Neeman: We don't force anybody to participate, but it's no trivial matter for faculty to find all the space, power, and cooling that they need for HPC systems. Perhaps more importantly, it's no small matter for them to take the place of the labor qualified to do the work. If faculty have a mechanism for doing all that- and there are indeed some small third-party clusters on campus-we don't prevent them from using their own systems, and there's no hard feelings involved. In fact, some of the people who have their own third-party clusters are also active users on our system; but we don't help them with their own clusters because we don't have the resources to do so.

Jennings: Much of what Henry is saying applies to us at UT. We are beginning to see researchers wanting to get away from handling their own clusters- it takes time away from their research. Now, departments want to buy in to the cluster that we're maintaining centrally. It helps them out, and it also allows us to provide more resources for the rest of the academic computing on campus. I think this movement away from silo clusters is something that's going to catch on here: Our Engineering department has been a strong proponent of this for the past couple of years, and I believe that we will see acceptance across the departments as we demonstrate that the centralized model works.

Jim Bottum

"I've heard from researchers, ‘We don't know if we can entrust our research to you.' What they need is confidence that the central investment in HPC and the quality of service operations are going to be there." -Jim Bottum, Clemson University

CT: If faculty researchers are "buying in to" the nodes in the condo clusters, are they actually using grant money to do so?

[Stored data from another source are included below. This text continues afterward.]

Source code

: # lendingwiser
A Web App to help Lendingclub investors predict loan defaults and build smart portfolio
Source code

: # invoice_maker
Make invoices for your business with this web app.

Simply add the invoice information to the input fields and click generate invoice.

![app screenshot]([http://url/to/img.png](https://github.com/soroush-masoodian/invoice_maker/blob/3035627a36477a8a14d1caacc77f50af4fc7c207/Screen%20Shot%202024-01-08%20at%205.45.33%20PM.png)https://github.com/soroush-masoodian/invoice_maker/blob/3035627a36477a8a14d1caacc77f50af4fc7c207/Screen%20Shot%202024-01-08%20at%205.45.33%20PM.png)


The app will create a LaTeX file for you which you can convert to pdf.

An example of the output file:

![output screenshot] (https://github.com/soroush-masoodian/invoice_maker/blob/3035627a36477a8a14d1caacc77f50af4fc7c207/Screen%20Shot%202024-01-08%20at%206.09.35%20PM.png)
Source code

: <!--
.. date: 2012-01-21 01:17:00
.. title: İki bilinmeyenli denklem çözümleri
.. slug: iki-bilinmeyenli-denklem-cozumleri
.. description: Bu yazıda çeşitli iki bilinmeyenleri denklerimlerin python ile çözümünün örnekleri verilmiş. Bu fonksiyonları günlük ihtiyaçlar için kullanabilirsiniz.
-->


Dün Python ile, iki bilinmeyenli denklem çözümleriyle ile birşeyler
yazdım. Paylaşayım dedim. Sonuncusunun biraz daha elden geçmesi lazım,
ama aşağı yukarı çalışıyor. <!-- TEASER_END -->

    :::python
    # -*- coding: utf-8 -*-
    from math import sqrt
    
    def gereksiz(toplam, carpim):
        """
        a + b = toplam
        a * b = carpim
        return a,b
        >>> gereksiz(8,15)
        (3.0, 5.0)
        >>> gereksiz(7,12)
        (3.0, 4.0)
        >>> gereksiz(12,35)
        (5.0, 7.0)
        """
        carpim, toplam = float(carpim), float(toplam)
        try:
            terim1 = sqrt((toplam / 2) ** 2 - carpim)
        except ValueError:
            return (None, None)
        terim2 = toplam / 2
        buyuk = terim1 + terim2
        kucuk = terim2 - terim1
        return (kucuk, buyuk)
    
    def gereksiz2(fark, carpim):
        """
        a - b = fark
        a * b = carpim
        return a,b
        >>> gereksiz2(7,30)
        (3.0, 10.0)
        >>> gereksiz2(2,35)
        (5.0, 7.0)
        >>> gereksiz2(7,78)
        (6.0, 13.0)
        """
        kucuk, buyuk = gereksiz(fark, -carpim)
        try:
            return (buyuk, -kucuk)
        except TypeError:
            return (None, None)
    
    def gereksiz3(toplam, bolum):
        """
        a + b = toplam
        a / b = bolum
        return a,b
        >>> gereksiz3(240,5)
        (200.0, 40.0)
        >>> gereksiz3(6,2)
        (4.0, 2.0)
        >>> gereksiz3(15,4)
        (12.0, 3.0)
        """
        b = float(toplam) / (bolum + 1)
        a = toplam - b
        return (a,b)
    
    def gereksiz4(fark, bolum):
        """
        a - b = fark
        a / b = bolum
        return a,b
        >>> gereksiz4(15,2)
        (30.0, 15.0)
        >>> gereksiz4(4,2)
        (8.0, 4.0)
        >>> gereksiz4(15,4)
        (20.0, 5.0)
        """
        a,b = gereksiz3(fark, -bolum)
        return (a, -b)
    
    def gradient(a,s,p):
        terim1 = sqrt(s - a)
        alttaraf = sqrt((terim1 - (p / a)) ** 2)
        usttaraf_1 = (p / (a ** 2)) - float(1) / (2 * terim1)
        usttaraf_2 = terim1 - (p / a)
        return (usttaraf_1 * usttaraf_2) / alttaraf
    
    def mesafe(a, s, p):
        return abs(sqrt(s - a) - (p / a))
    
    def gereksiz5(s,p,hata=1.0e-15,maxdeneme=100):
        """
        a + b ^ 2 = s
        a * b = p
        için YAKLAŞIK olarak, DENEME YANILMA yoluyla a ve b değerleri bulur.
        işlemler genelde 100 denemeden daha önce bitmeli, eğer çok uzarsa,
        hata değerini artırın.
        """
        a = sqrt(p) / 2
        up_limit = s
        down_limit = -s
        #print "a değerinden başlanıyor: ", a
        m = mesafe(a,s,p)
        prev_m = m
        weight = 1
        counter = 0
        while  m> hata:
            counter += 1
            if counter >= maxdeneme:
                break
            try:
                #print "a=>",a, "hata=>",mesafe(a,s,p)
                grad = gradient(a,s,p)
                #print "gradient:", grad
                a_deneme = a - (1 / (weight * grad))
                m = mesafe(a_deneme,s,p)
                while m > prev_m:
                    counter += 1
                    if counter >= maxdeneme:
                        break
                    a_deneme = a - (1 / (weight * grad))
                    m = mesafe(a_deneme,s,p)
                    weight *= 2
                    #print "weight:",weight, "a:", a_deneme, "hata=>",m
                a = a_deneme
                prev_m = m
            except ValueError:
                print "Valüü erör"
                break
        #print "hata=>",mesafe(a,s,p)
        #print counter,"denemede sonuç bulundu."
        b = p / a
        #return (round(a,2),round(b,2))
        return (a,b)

Neeman: I see grant money, but more often the money researchers use to buy in to the condo cluster comes from startup funds provided to a new faculty member by the university. So, for example, when a department is hiring a new faculty member, it will negotiate a dollar amount-$15,000, $50,000, $500,000-of startup funds a candidate will receive for research when he or she starts at the university. Some new hires choose to spend some of that money on HPC hardware.

Jennings: For the most part, that's the way it is here at UT, as well. And when our faculty members are writing grant proposals, we try to encourage them to consider computing resources as part of the grant. But that doesn't necessarily mean the resources will get funded. Sometimes, the grant providers think that's just part of the overall infrastructure that should already be in place at the university. Then, of course, it's tougher to get the funding for those resources.